▸ **About this exercise**
Look for the word "binary" in the entries below, then copy every line that has it.
*** Records provided Section Begins ***
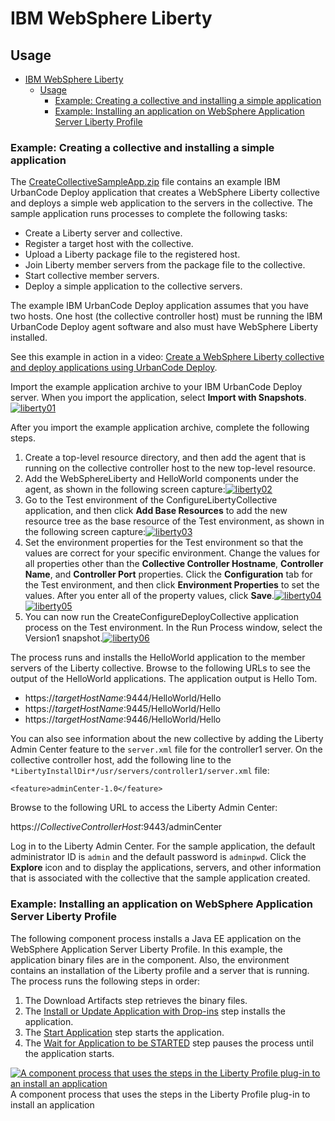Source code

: 
# IBM WebSphere Liberty

## Usage

- [IBM WebSphere Liberty](#ibm-websphere-liberty)
  - [Usage](#usage)
    - [Example: Creating a collective and installing a simple application](#example-creating-a-collective-and-installing-a-simple-application)
    - [Example: Installing an application on WebSphere Application Server Liberty Profile](#example-installing-an-application-on-websphere-application-server-liberty-profile)

### Example: Creating a collective and installing a simple application

The [CreateCollectiveSampleApp.zip](https://github.com/UrbanCode/IBM-UCD-PLUGINS/blob/main/files/WebSphereLiberty/SampleApplications/CreateCollectiveSampleApp.zip.txt) file contains an example IBM UrbanCode Deploy application that creates a WebSphere Liberty collective and deploys a simple web application to the servers in the collective. The sample application runs processes to complete the following tasks:

- Create a Liberty server and collective.
- Register a target host with the collective.
- Upload a Liberty package file to the registered host.
- Join Liberty member servers from the package file to the collective.
- Start collective member servers.
- Deploy a simple application to the collective servers.

The example IBM UrbanCode Deploy application assumes that you have two hosts. One host (the collective controller host) must be running the IBM UrbanCode Deploy agent software and also must have WebSphere Liberty installed.

See this example in action in a video: [Create a WebSphere Liberty collective and deploy applications using UrbanCode Deploy](https://www.youtube.com/watch?v=VaYQE5d96hY&feature=youtu.be).

Import the example application archive to your IBM UrbanCode Deploy server. When you import the application, select **Import with Snapshots**.[![liberty01](media/liberty01.png)](media/liberty01.png)

After you import the example application archive, complete the following steps.

1. Create a top-level resource directory, and then add the agent that is running on the collective controller host to the new top-level resource.
2. Add the WebSphereLiberty and HelloWorld components under the agent, as shown in the following screen capture:[![liberty02](media/liberty02.png)](media/liberty02.png)
3. Go to the Test environment of the ConfigureLibertyCollective application, and then click **Add Base Resources** to add the new resource tree as the base resource of the Test environment, as shown in the following screen capture:[![liberty03](media/liberty03.png)](media/liberty03.png)
4. Set the environment properties for the Test environment so that the values are correct for your specific environment. Change the values for all properties other than the **Collective Controller Hostname**, **Controller Name**, and **Controller Port** properties. Click the **Configuration** tab for the Test environment, and then click **Environment Properties** to set the values. After you enter all of the property values, click **Save**.[![liberty04](media/liberty04.png)](media/liberty04.png)[![liberty05](media/liberty05.png)](media/liberty05.png)
5. You can now run the CreateConfigureDeployCollective application process on the Test environment. In the Run Process window, select the Version1 snapshot.[![liberty06](media/liberty06.png)](media/liberty06.png)

The process runs and installs the HelloWorld application to the member servers of the Liberty collective. Browse to the following URLs to see the output of the HelloWorld applications. The application output is Hello Tom.

- https://*targetHostName*:9444/HelloWorld/Hello
- https://*targetHostName*:9445/HelloWorld/Hello
- https://*targetHostName*:9446/HelloWorld/Hello

You can also see information about the new collective by adding the Liberty Admin Center feature to the `server.xml` file for the controller1 server. On the collective controller host, add the following line to the `*LibertyInstallDir*/usr/servers/controller1/server.xml` file:

`<feature>adminCenter-1.0</feature>`

Browse to the following URL to access the Liberty Admin Center:

https://*CollectiveControllerHost*:9443/adminCenter

Log in to the Liberty Admin Center. For the sample application, the default administrator ID is `admin` and the default password is `adminpwd`. Click the **Explore** icon and to display the applications, servers, and other information that is associated with the collective that the sample application created.

### Example: Installing an application on WebSphere Application Server Liberty Profile

The following component process installs a Java EE application on the WebSphere Application Server Liberty Profile. In this example, the application binary files are in the component. Also, the environment contains an installation of the Liberty profile and a server that is running. The process runs the following steps in order:

1. The Download Artifacts step retrieves the binary files.
2. The [Install or Update Application with Drop-ins](steps#install_or_update_applications_with_dropins) step installs the application.
3. The [Start Application](steps#start_application) step starts the application.
4. The [Wait for Application to be STARTED](steps#wait_for_application_to_be_started) step pauses the process until the application starts.

[![A component process that uses the steps in the Liberty Profile plug-in to an install an application](media/examples_websphereliberty_install_app_a.gif)](media/examples_websphereliberty_install_app_a.gif)
A component process that uses the steps in the Liberty Profile plug-in to install an application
*** Records provided Section Ends ***
▸ **Output of the task**
The following component process installs a Java EE application on the WebSphere Application Server Liberty Profile. In this example, the application binary files are in the component. Also, the environment contains an installation of the Liberty profile and a server that is running. The process runs the following steps in order:
1. The Download Artifacts step retrieves the binary files.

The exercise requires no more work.